The proposed amendments are intended to introduce the possibility for perpetual usufructuaries – including businesses – to acquire ownership of land used for non-residential purposes. According to the draft, proceedings for the sale of land will be initiated (unlike in the case of land developed for residential purposes) at the request of the perpetual usufructuary.
The application must be submitted within 12 months from the date of entry into force of the Act, and the demand for sale will only be granted if the purpose of use indicated in the agreement or decision has been fulfilled. It is also a condition that the property has remained in perpetual usufruct for at least ten years.
Significantly, at an earlier stage of work, it was assumed that this period would be as long as 25 years. Despite the partial favourable change, another draft provision remained unchanged, according to which a request for sale is not entitled if the property was granted in perpetual usufruct after December 31, 1997 (i.e. just about 25 years ago).

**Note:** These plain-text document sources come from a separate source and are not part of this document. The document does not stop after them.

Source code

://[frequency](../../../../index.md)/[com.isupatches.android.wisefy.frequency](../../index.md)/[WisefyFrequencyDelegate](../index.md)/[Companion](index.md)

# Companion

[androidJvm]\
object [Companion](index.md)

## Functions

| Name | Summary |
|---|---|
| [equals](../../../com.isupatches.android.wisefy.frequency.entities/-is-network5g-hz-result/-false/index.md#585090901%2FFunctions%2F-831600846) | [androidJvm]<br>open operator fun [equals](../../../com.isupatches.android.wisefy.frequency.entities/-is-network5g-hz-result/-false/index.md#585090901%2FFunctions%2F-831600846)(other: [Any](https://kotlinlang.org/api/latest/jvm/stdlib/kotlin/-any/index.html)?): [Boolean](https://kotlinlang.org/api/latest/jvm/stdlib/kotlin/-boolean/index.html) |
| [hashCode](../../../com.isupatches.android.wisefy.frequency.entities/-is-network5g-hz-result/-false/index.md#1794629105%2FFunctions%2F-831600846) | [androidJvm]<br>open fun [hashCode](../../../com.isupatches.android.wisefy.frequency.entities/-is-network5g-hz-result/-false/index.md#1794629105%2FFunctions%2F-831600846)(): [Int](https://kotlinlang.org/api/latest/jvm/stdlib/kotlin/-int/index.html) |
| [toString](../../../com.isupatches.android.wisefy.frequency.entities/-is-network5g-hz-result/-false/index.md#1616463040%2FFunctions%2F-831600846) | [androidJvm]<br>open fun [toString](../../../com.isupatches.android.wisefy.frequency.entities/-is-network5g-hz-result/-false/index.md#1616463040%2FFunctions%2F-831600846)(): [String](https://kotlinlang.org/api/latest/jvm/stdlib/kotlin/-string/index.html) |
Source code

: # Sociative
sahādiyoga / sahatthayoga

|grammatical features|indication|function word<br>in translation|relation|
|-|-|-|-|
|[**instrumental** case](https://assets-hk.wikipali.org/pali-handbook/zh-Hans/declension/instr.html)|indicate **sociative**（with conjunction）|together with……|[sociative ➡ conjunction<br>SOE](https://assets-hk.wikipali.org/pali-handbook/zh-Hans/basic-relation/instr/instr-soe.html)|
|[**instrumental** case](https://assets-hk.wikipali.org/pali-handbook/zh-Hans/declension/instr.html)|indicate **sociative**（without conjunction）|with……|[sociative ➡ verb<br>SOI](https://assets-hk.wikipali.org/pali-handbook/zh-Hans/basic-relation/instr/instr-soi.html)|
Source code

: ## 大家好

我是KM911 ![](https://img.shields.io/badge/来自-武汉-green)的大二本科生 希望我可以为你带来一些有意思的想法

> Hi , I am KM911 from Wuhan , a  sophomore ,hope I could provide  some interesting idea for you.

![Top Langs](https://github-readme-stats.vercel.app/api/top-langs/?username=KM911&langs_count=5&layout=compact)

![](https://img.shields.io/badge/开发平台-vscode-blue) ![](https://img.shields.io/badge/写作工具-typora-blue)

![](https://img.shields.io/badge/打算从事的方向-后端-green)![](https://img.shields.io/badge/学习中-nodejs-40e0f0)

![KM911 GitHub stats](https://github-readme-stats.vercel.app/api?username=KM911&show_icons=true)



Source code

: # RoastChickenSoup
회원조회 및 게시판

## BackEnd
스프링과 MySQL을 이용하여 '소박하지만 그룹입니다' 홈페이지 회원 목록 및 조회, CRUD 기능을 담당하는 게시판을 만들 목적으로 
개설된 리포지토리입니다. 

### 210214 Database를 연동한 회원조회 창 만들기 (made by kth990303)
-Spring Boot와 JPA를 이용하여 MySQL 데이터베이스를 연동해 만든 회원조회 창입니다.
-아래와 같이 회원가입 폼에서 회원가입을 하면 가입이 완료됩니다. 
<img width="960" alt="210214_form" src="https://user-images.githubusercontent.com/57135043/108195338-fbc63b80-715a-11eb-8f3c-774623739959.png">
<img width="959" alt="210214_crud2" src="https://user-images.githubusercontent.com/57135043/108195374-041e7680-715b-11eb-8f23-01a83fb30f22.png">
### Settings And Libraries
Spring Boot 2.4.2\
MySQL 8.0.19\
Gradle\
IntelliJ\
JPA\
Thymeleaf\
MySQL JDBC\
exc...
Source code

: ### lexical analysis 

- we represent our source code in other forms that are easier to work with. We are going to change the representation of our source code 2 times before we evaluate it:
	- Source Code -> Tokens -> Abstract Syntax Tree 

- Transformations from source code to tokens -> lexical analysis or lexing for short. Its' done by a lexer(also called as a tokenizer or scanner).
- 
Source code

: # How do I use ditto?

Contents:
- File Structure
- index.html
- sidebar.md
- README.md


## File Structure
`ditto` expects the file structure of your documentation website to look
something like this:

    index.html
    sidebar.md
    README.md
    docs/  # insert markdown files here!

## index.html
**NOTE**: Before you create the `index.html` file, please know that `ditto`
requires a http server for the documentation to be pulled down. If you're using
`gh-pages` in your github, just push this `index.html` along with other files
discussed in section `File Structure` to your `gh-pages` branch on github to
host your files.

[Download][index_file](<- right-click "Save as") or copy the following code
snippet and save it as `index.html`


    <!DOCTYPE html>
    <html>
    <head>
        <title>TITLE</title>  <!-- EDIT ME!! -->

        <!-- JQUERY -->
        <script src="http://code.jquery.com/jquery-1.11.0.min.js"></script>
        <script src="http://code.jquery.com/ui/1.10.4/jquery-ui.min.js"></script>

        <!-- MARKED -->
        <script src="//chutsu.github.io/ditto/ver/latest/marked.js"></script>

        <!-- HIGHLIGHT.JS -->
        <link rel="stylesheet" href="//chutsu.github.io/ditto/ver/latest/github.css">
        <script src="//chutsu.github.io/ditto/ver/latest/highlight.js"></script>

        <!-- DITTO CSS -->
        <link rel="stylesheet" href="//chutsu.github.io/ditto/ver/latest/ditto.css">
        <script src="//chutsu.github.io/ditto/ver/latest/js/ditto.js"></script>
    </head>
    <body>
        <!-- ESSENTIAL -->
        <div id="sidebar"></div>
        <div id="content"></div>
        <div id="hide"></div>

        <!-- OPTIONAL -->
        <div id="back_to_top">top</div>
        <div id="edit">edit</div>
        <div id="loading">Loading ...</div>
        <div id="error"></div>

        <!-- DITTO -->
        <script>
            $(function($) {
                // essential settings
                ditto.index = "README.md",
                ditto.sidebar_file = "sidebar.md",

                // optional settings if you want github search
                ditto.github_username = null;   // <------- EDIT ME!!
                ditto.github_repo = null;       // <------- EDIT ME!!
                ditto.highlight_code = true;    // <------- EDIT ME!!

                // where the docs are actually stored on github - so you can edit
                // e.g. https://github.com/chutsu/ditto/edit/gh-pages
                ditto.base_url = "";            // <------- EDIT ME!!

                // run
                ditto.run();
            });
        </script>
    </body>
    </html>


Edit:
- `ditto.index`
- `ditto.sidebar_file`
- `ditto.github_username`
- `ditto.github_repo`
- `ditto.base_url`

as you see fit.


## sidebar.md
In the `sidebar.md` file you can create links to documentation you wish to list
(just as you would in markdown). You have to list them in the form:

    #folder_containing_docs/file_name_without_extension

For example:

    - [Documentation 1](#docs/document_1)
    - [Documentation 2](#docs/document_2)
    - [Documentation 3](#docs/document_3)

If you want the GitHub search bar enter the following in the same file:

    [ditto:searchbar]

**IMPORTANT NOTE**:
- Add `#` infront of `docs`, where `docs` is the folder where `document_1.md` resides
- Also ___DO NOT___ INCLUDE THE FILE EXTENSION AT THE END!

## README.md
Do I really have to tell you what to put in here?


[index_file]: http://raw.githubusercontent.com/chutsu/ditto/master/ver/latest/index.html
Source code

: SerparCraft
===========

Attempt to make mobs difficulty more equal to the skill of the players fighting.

The good news is that the owner of the land (the State Treasury or a local government unit) will not be able to refuse to sell it to a perpetual usufructuary. Unfortunately, the application of the provisions will be excluded concerning certain land listed in the Act – perpetual usufructuaries of undeveloped real estate, among others, will not be entitled to acquire the ownership right.The proposed changes do not respond to real property market problems. Potential investment land consists of several separate ‘perpetual’ properties, some remaining in ownership and some in perpetual usufruct. If the land is undeveloped, trading it will not be a problem. Nor will it be a problem to obtain a decision in the investment process, as the administrative authority will not examine the type of title to the property and will not refuse to issue, among other things, a building permit due to the planned foundation of a building on land with a ‘mixed’ title.
Complications only arise at a later stage of the development – for example, when such a building is to be disclosed in the land and mortgage register, when the real estate (including the building) is to be sold or when the developer has constructed a multi-unit building and wants to separate the premises therein.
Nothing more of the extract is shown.